The points of intersection could be given as:

x=\frac{Dd_y \pm sg(d_y)d_x\sqrt{r^2 d_r^2 - D^2}}{d_r^2}\quad y=\frac{-Dd_x \pm |d_y| \sqrt{r^2 d_r^2 - D^2}}{d_r^2}

Isn’t this so complicated? And this is only for the most basic shape, a circle, at the origin, and even in 2D! These formulas may not be so computationally expensive for a computer, but they are hard to derive. Many objects don’t have the luxury of standard intersection formulas.

Distance Estimation

Here’s another problem, then. Given a point $P = (x, y)$ (camera) and a circle at $Q = (a, b)$ with radius $r$ , find the distance to the circle.

\text{dist}(P, Q) = \sqrt{(x - a)^2 + (y - b^2)} - r

Much simpler. Can we use the fact that, for basically all objects, the distance to a point is much easier to calculate than an explicit intersection with a line?

Volumetric Raytracing

Raytracing is quite impossible in many cases where the objects have very complicated intersection formulas (if you can derive any at all). But we can use the fact that distance is usually substantially easier to our advantage!

Here’s the algorithm for Volumetric Raytracing, often called Raymarching:

Raymarching Algorithm

Start at the camera and point a ray towards some pixel $P$ . We want to find the intersection point of a ray through $P$ with the scene.
Find the distance $d_0$ to the nearest object.
Move toward the direction of $P$ with length $d_0$ .
Find the new distance $d_1$ with the scene from your current point, and move in the same direction with distance $d_1$ .
Repeat until the distance towards the nearest object is less than some small value $\epsilon$ , in which case we consider it an intersection. Your resulting position is the intersection point!

If after a large amount of iterations, we don’t get an intersection (distance doesn’t go below $\epsilon$ ), we know the ray simply misses all of the objects, and we can render some background color instead.

Here’s a visualization:

We started at the top left red dot. Each blue circle is a distance-finding step in the process. We found the distance to the nearest object and moved along the ray (black line) with that distance, to the next red dot. Ultimately, the red dots slowed down and the distance became smaller than $\epsilon$ , meaning we hit an object (the black circle).

Shading

After finding the intersection point using raymarching, we can apply Phong shading as normal, with one problem: the normal vector. Often, an object not having an explicit intersection formula for raytracing means it also doesn’t have a formula for finding the normal vector at some point on its surface.

Calculus can save us!
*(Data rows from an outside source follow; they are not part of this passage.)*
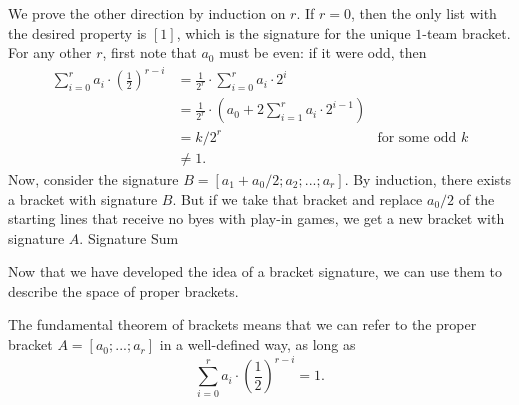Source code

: {{        We prove the other direction by induction on $r$. If $r = 0$, then the only list with the desired property is $[1]$, which is the signature for the unique $1$-team bracket. For any other $r$, first note that $a_0$ must be even: if it were odd, then \begin{align*}
            \sum_{i=0}^r a_i \cdot \left(\frac{1}{2}\right)^{r - i}
            &= \frac{1}{2^r} \cdot \sum_{i=0}^r a_i \cdot 2^i\\
            &= \frac{1}{2^r} \cdot \left(a_0 + 2 \sum_{i=1}^r a_i \cdot 2^{i-1}\right)\\
            &= k/2^r &\textrm{for some odd $k$}\\
            &\neq 1.
        \end{align*}
        Now, consider the signature $B = [a_1 + a_0/2; a_2; ...; a_r].$ By induction, there exists a bracket with signature $B$. But if we take that bracket and replace $a_0/2$ of the starting lines that receive no byes with play-in games, we get a new bracket with signature $A.$
}{Signature Sum}

Now that we have developed the idea of a bracket signature, we can use them to describe the space of proper brackets.


The fundamental theorem of brackets means that we can refer to the proper bracket $A = [a_0; ...; a_r]$ in a well-defined way, as long as $$\sum_{i=0}^r a_i \cdot \left(\frac{1}{2}\right)^{r - i} = 1.$$

}

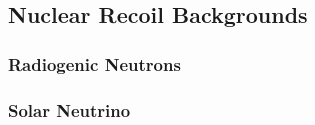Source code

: \subsection{Nuclear Recoil Backgrounds}

\subsubsection{Radiogenic Neutrons}

\subsubsection{Solar Neutrino}
$\ $

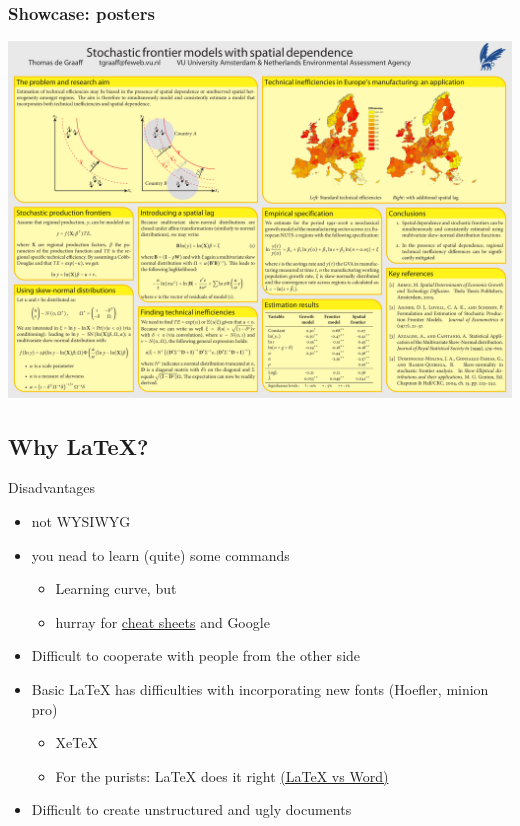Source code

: \documentclass[ignorenonframetext]{beamer}
\begin{document}
\begin{frame}[fragile]
  \frametitle{Showcase: posters}
  \includegraphics[width = 1.0\textwidth]{poster}
\end{frame}

\subsection{Why \LaTeX{}?}\label{why}

\begin{frame}{Disadvantages}

\begin{itemize}
  \item not WYSIWYG \pause
  \item you nead to learn (quite) some commands
  \begin{itemize}
  \item
    Learning curve, but
  \item
    hurray for
    \href{https://wch.github.io/latexsheet/latexsheet.pdf}{cheat sheets}
    and Google\pause
  \end{itemize}
  \item Difficult to cooperate with people from the \alert{other} side \pause
\item
  \alert{Basic} \LaTeX{} has difficulties with incorporating new
  fonts (Hoefler, minion pro)
  \begin{itemize}
    \item XeTeX \item For the purists: \LaTeX{} does it right
      \href{http://oestrem.com/thingstwice/2007/05/latex-vs-word-vs-writer/}{(\LaTeX{}
      vs Word)}\pause
  \end{itemize}
  \item Difficult to create unstructured and ugly documents
\end{itemize}
\end{frame}
\end{document}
As long as we know the distance to the raymarch object, we can find the normal through the gradient

\nabla d(p)={ \begin{bmatrix}{\frac {\partial d}{\partial x_{1}}}(p)\\\vdots \\{\frac {\partial d}{\partial x_{n}}}(p)\end{bmatrix} } \quad \text{where} \quad \frac {\partial d}{\partial x_{1}}(p) \approx \frac{d(p + \epsilon) - d(p - \epsilon)}{2\epsilon}

On the right, partial derivative can be approximated using the distance estimation formula we have for Raymarching. Usually, we normalize the gradient, so we can get rid of the denominator.
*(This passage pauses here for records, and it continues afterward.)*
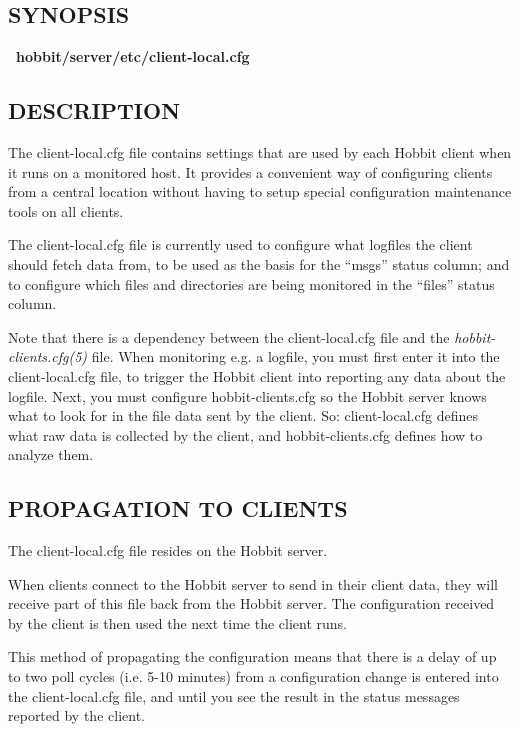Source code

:  
\subsection{SYNOPSIS}
\textbf{~hobbit/server/etc/client-local.cfg}


 
\subsection{DESCRIPTION}
 The client-local.cfg file contains settings that are used by each
 Hobbit client when it runs on a monitored host. It provides a
 convenient way of configuring clients from a central location without
 having to setup special configuration maintenance tools on all
 clients. 


  The client-local.cfg file is currently used to configure what logfiles the client should fetch data from, to be used as the basis for the ``msgs'' status column; and to configure which files and directories are being monitored in the ``files'' status column. 


  Note that there is a dependency between the client-local.cfg file
  and the \emph{hobbit-clients.cfg(5)} file. When monitoring e.g. a
  logfile, you must first enter it into the client-local.cfg file, to
  trigger the Hobbit client into reporting any data about the
  logfile. Next, you must configure hobbit-clients.cfg so the Hobbit
  server knows what to look for in the file data sent by the
  client. So: client-local.cfg defines what raw data is collected by
  the client, and hobbit-clients.cfg defines how to analyze them. 



 
\subsection{PROPAGATION TO CLIENTS}
 The client-local.cfg file resides on the Hobbit server. 

  When clients connect to the Hobbit server to send in their client
  data, they will receive part of this file back from the Hobbit
  server. The configuration received by the client is then used the
  next time the client runs. 



  This method of propagating the configuration means that there is a
  delay of up to two poll cycles (i.e. 5-10 minutes) from a
  configuration change is entered into the client-local.cfg file, and
  until you see the result in the status messages reported by the
  client. 



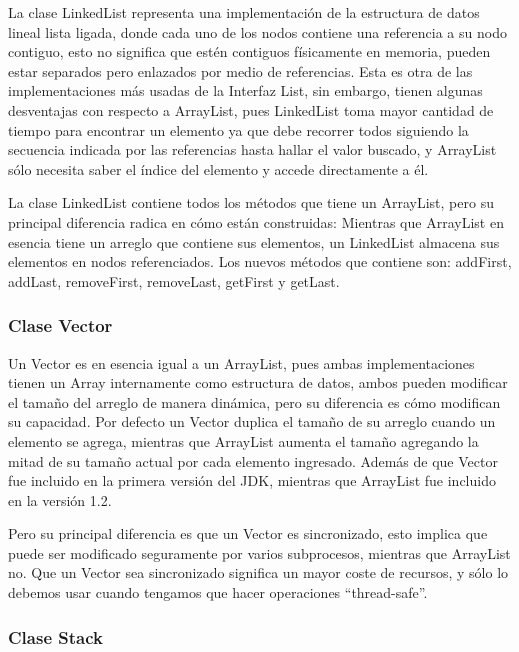 \documentclass[11pt]{article}
\begin{document}
La clase LinkedList representa una implementación de la estructura de 
datos lineal lista ligada, donde cada uno de los nodos contiene una 
referencia a su nodo contiguo, esto no significa que estén contiguos 
físicamente en memoria, pueden estar separados pero enlazados por 
medio de referencias. Esta es otra de las implementaciones más usadas 
de la Interfaz List, sin embargo, tienen algunas desventajas con 
respecto a ArrayList, pues LinkedList toma mayor cantidad de tiempo 
para encontrar un elemento ya que debe recorrer todos siguiendo la 
secuencia indicada por las referencias hasta hallar el valor buscado, 
y ArrayList sólo necesita saber el índice del elemento y accede 
directamente a él. 
\par

La clase LinkedList contiene todos los métodos que tiene un 
ArrayList, pero su principal diferencia radica en cómo están 
construidas: Mientras que ArrayList en esencia tiene un arreglo que 
contiene sus elementos, un LinkedList almacena sus elementos en nodos 
referenciados. Los nuevos métodos que contiene son: addFirst, 
addLast, removeFirst, removeLast, getFirst y getLast.

\subsubsection{Clase Vector}
\par

Un Vector es en esencia igual a un ArrayList, pues ambas 
implementaciones tienen un Array internamente como estructura de 
datos, ambos pueden modificar el tamaño del arreglo de manera 
dinámica, pero su diferencia es cómo modifican su capacidad. Por 
defecto un Vector duplica el tamaño de su arreglo cuando un elemento 
se agrega, mientras que ArrayList aumenta el tamaño agregando la 
mitad de su tamaño actual por cada elemento ingresado. Además de que 
Vector fue incluido en la primera versión del JDK, mientras que 
ArrayList fue incluido en la versión 1.2. 
\par

Pero su principal diferencia es que un Vector es sincronizado, esto 
implica que puede ser modificado seguramente por varios subprocesos, 
mientras que ArrayList no. Que un Vector sea sincronizado significa 
un mayor coste de recursos, y sólo lo debemos usar cuando tengamos 
que hacer operaciones “thread-safe”.

\subsubsection{Clase Stack}
\par
\end{document}
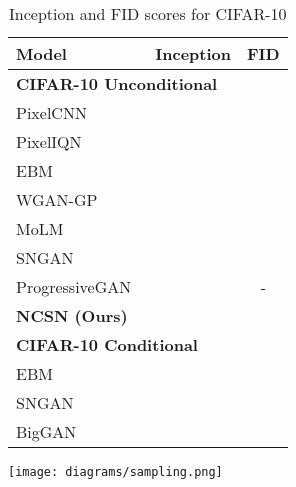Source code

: \documentclass{article}
\begin{document}
\begin{table}\begin{minipage}[b]{0.55\linewidth}
\begin{center}
\begin{adjustbox}{max width=0.8\linewidth}
\begin{tabular}{lcc}
        \toprule
        Model & Inception & FID\\
        \midrule
        \multicolumn{3}{l}{\textbf{CIFAR-10 Unconditional}} \\
        \midrule
        PixelCNN~\cite{van2016conditional} &  & \\
        PixelIQN~\cite{ostrovski2018autoregressive} &  & \\
        EBM~\cite{du2019implicit} &  &  \\
        WGAN-GP~\cite{gulrajani2017improved} &  & \\
        MoLM~\cite{ravuri2018learning} &  & \\
        SNGAN~\cite{miyato2018spectral} &  &  \\
        ProgressiveGAN~\cite{karras2018progressive} &  & - \\
        \textbf{NCSN (Ours)} & {} & \\
        \midrule
        \multicolumn{3}{l}{\textbf{CIFAR-10 Conditional}}\\
        \midrule
        EBM~\cite{du2019implicit} &  &  \\
        SNGAN~\cite{miyato2018spectral} &  & \\
        BigGAN~\cite{brock2018large} &  & \\
        \bottomrule
    \end{tabular} 
\end{adjustbox}
\end{center}
\caption{Inception and FID scores for CIFAR-10} \label{tab:score}
\end{minipage}\hfill
\begin{minipage}[b]{0.45\linewidth}
\begin{center}
\texttt{[image: diagrams/sampling.png]}
\end{center}
\label{fig:sampling}
\end{minipage}
\end{table}
\end{document}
Partial derivative with respect to x_1 = DE(p + vec3(EPSILON, 0, 0)) - DE(p - vec3(EPSILON, 0, 0))

Shadows

Upon collision with an object in the scene, simply raymarch back to the light source, checking if there’s any collision in the process. If there is, an object obstructs the light from directly shining here, so you can shade the pixel black. This is a hard shadow. In reality, especially on the perimeter, shadows aren’t fully black. They appear fuzzy. This is because light sources aren’t points in space. Light sources themselves have volume, and this makes the edges slowly blur from dim to light. There are many ways to implement soft shadows, which take this into account. You can average the local neigborhood of pixel shadows, factor in the distance to the obstruction, etc.

Implementation and Beyond

See my CERXA Engine for an implementation of Volumetric Raytracing with some fractals to demo.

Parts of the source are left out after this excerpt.